Pinduoduo App Malware Detailed By Cybersecurity Researchers (bloomberg.com) 4
Security researchers at Moscow-based Kaspersky Lab have identified and outlined potential malware in versions of PDD Holdings' Chinese shopping app Pinduoduo, days after Google suspended it from its Android app store. From a report: In one of the first public accountings of the malicious code, Kaspersky laid out how the app could elevate its own privileges to undermine user privacy and data security. It tested versions of the app distributed through a local app store in China, where Huawei Technologies, Tencent Holdings and Xiaomi run some of the biggest app markets.

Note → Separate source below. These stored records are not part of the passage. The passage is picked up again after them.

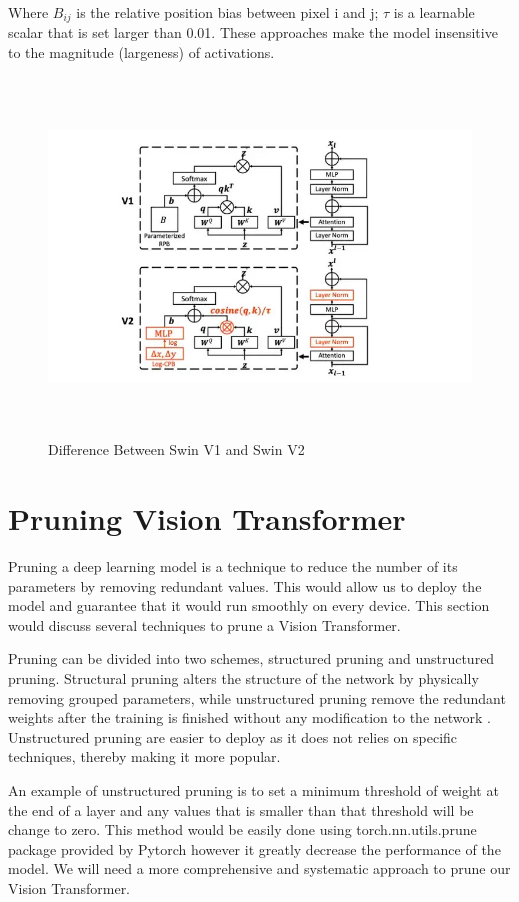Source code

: Where $B_{ij}$ is the relative position bias between pixel i and j; $\tau$ is a learnable scalar that is set larger than 0.01. These approaches make the model insensitive to the magnitude (largeness) of activations.
\FloatBarrier
\begin{figure}[ht]
\includegraphics[width=13.5cm, height=9.5cm]{images/swin1-vs-swin2.jpg}
\centering
\caption{Difference Between Swin V1 and Swin V2 \protect\cite{swin-v2}}
\label{fig:swin v1 vs v2}
\end{figure}
\FloatBarrier

\section{Pruning Vision Transformer}

Pruning a deep learning model is a technique to reduce the number of its parameters by removing redundant values. This would allow us to deploy the model and guarantee that it would run smoothly on every device. This section would discuss several techniques to prune a Vision Transformer.

Pruning can be divided into two schemes, structured pruning and unstructured pruning. Structural pruning alters the structure of the network by physically removing grouped parameters, while unstructured pruning remove the redundant weights after the training is finished without any modification to the network \cite{depgraph}. Unstructured pruning are easier to deploy as it does not relies on specific techniques, thereby making it more popular.

An example of unstructured pruning is to set a minimum threshold of weight at the end of a layer and any values that is smaller than that threshold will be change to zero. This method would be easily done using torch.nn.utils.prune package provided by Pytorch however it greatly decrease the performance of the model. We will need a more comprehensive and systematic approach to prune our Vision Transformer.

Kaspersky's findings, shared with Bloomberg News, were among the clearest explanations from an independent security team for what triggered Google's action and malware warning last week. The cybersecurity firm, which has played a role in uncovering some of the biggest cyberattacks in history, said it found evidence that earlier versions of Pinduoduo exploited system software vulnerabilities to install backdoors and gain unauthorized access to user data and notifications. Those conclusions agreed in large part with those of researchers that had posted their discoveries online in past weeks, though Bloomberg News hasn't verified the authenticity of the earlier reports.
Gah. it has a stupid name anyway (Score:3)

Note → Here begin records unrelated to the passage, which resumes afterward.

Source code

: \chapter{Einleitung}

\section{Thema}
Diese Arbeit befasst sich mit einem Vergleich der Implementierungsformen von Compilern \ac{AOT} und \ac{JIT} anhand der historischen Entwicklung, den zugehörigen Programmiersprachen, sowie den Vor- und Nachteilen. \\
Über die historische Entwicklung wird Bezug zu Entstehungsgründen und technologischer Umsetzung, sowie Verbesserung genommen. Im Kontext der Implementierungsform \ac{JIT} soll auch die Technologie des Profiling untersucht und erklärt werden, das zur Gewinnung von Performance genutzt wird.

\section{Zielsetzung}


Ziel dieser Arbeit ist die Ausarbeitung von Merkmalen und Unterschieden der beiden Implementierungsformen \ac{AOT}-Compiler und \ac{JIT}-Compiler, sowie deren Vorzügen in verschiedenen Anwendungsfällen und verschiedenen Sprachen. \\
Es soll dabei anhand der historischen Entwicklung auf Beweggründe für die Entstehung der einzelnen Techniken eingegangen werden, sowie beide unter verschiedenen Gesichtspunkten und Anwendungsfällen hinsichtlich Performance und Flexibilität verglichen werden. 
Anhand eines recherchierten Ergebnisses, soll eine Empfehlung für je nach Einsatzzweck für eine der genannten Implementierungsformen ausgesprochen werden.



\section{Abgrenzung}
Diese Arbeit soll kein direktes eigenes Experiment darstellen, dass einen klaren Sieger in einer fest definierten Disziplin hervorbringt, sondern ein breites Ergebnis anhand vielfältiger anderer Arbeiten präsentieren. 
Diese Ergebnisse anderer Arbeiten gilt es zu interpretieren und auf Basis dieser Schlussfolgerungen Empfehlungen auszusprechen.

Chinese "Shopping" app (Score:2)
Should immediately raise red flags.
Re: (Score:1)
Great case for the Chinese courts. (Score:2)
The article claims that the malware blocks other shopping sites, which should trigger some reaction from larger competitors such as Alibaba.
Plus I'd be hesitant as a Chinese firm to start hacking my customers knowing that the CCP prefers to keep the web firmly under its thumb.